Three-dimensional gradient-echo sequences are also used for cartilage imaging, including FS 3D FLASH [30], 3D spoiled gradient-recalled echo [31], and 3D dual-echo in the steady state (DESS) [32] sequences. Spoiled T2*-weighted multiecho gradient-echo sequences including MERGE (Multiple Echo Recombined Gradient Echo, GE Healthcare), MEDIC (Multi-Echo Data Image Combination, Siemens Healthcare), and M-FFE (Merged Fast Field Echo, Philips Healthcare) are available. These sequences are useful for both volumetry and T2* relaxation time analyses of cartilage [33, 34]. In the knee, these sequences provide good delineation of articular cartilage and therefore are suitable for quantitative assessment of cartilage volume and thickness [23]. However, given the technical and anatomic challenges of hip MRI, the delineation of cartilage from synovial fluid in the hip is inferior with 3D gradient-echo sequences compared with intermediate-weighted 2D sequences. Also, to achieve an SNR with sufficient cartilage signal intensity, long scanning times are necessary [35] and artifacts are more prominent in the 3D sequences mentioned [36]. Therefore, in clinical routine, 3D gradient-echo sequences are limited in assessing cartilage structure and surface abnormalities as shown in Figure 2.

Fig. 2—

Right hip of 50-year-old woman with osteoarthritis.
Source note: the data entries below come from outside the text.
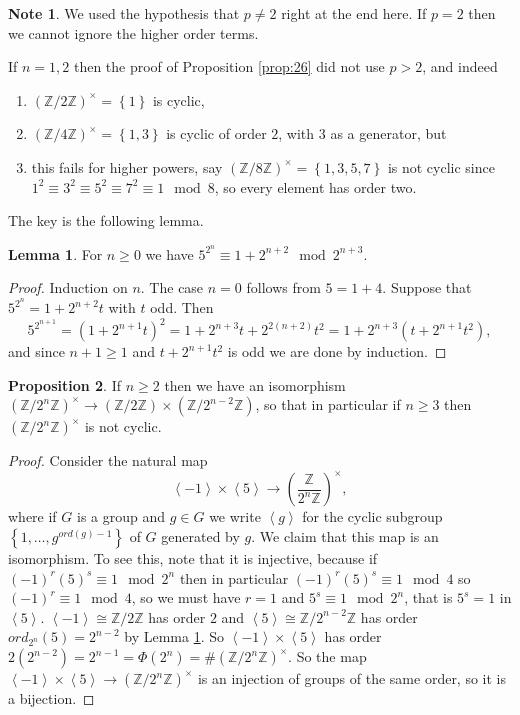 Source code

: \documentclass{article}
\newcommand{\Z}{\mathbb{Z}}
\newcommand{\rb}[1]{\left( #1 \right)}
\newcommand{\cb}[1]{\left\{ #1 \right\}}
\newcommand{\ab}[1]{\left\langle #1 \right\rangle}
\newcommand{\unit}[1]{\rb{\Z / #1\Z}^\times}
\theoremstyle{definition}\newtheorem{definition}{Definition}
\theoremstyle{definition}\newtheorem{remark}[definition]{Remark}
\theoremstyle{definition}\newtheorem*{example}{Example}
\theoremstyle{definition}\newtheorem*{note}{Note}
\newtheorem{proposition}[definition]{Proposition}
\newtheorem{lemma}[definition]{Lemma}
\begin{document}
\begin{note}
We used the hypothesis that $ p \ne 2 $ right at the end here. If $ p = 2 $ then we cannot ignore the higher order terms.
\end{note}

If $ n = 1, 2 $ then the proof of Proposition \ref{prop:26} did not use $ p > 2 $, and indeed
\begin{enumerate}
\item $ \unit{2} = \cb{1} $ is cyclic,
\item $ \unit{4} = \cb{1, 3} $ is cyclic of order $ 2 $, with $ 3 $ as a generator, but
\item this fails for higher powers, say $ \unit{8} = \cb{1, 3, 5, 7} $ is not cyclic since $ 1^2 \equiv 3^2 \equiv 5^2 \equiv 7^2 \equiv 1 \mod 8 $, so every element has order two.
\end{enumerate}
The key is the following lemma.

\begin{lemma}
\label{lem:27}
For $ n \ge 0 $ we have $ 5^{2^n} \equiv 1 + 2^{n + 2} \mod 2^{n + 3} $.
\end{lemma}

\begin{proof}
Induction on $ n $. The case $ n = 0 $ follows from $ 5 = 1 + 4 $. Suppose that $ 5^{2^n} = 1 + 2^{n + 2}t $ with $ t $ odd. Then
$$ 5^{2^{n + 1}} = \rb{1 + 2^{n + 1}t}^2 = 1 + 2^{n + 3}t + 2^{2\rb{n + 2}}t^2 = 1 + 2^{n + 3}\rb{t + 2^{n + 1}t^2}, $$
and since $ n + 1 \ge 1 $ and $ t + 2^{n + 1}t^2 $ is odd we are done by induction.
\end{proof}

\begin{proposition}
If $ n \ge 2 $ then we have an isomorphism $ \unit{2^n} \to \rb{\Z / 2\Z} \times \rb{\Z / 2^{n - 2}\Z} $, so that in particular if $ n \ge 3 $ then $ \unit{2^n} $ is not cyclic.
\end{proposition}

\begin{proof}
Consider the natural map
$$ \ab{-1} \times \ab{5} \to \rb{\dfrac{\Z}{2^n\Z}}^\times, $$
where if $ G $ is a group and $ g \in G $ we write $ \ab{g} $ for the cyclic subgroup $ \cb{1, \dots, g^{ord\rb{g} - 1}} $ of $ G $ generated by $ g $. We claim that this map is an isomorphism. To see this, note that it is injective, because if $ \rb{-1}^r\rb{5}^s \equiv 1 \mod 2^n $ then in particular $ \rb{-1}^r\rb{5}^s \equiv 1 \mod 4 $ so $ \rb{-1}^r \equiv 1 \mod 4 $, so we must have $ r = 1 $ and $ 5^s \equiv 1 \mod 2^n $, that is $ 5^s = 1 $ in $ \ab{5} $. $ \ab{-1} \cong \Z / 2\Z $ has order $ 2 $ and $ \ab{5} \cong \Z / 2^{n - 2}\Z $ has order $ ord_{2^n}\rb{5} = 2^{n - 2} $ by Lemma \ref{lem:27}. So $ \ab{-1} \times \ab{5} $ has order $ 2\rb{2^{n - 2}} = 2^{n - 1} = \Phi\rb{2^n} = \#\unit{2^n} $. So the map $ \ab{-1} \times \ab{5} \to \unit{2^n} $ is an injection of groups of the same order, so it is a bijection.
\end{proof}
\end{document}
A and B, Spoiled T2*-weighted MERGE (Multiple Echo Recombined Gradient Echo, GE Healthcare) image (A) and 2D intermediate-weighted fast spin-echo (FSE) image (B). MERGE image provides good separation of acetabular cartilage and femoral cartilage; however, both partial-thickness focal acetabular cartilage lesion (long arrow, B) and cartilage signal inhomogeneity (short arrows, B), which are clearly shown on 2D FSE image, are insufficiently depicted on MERGE image.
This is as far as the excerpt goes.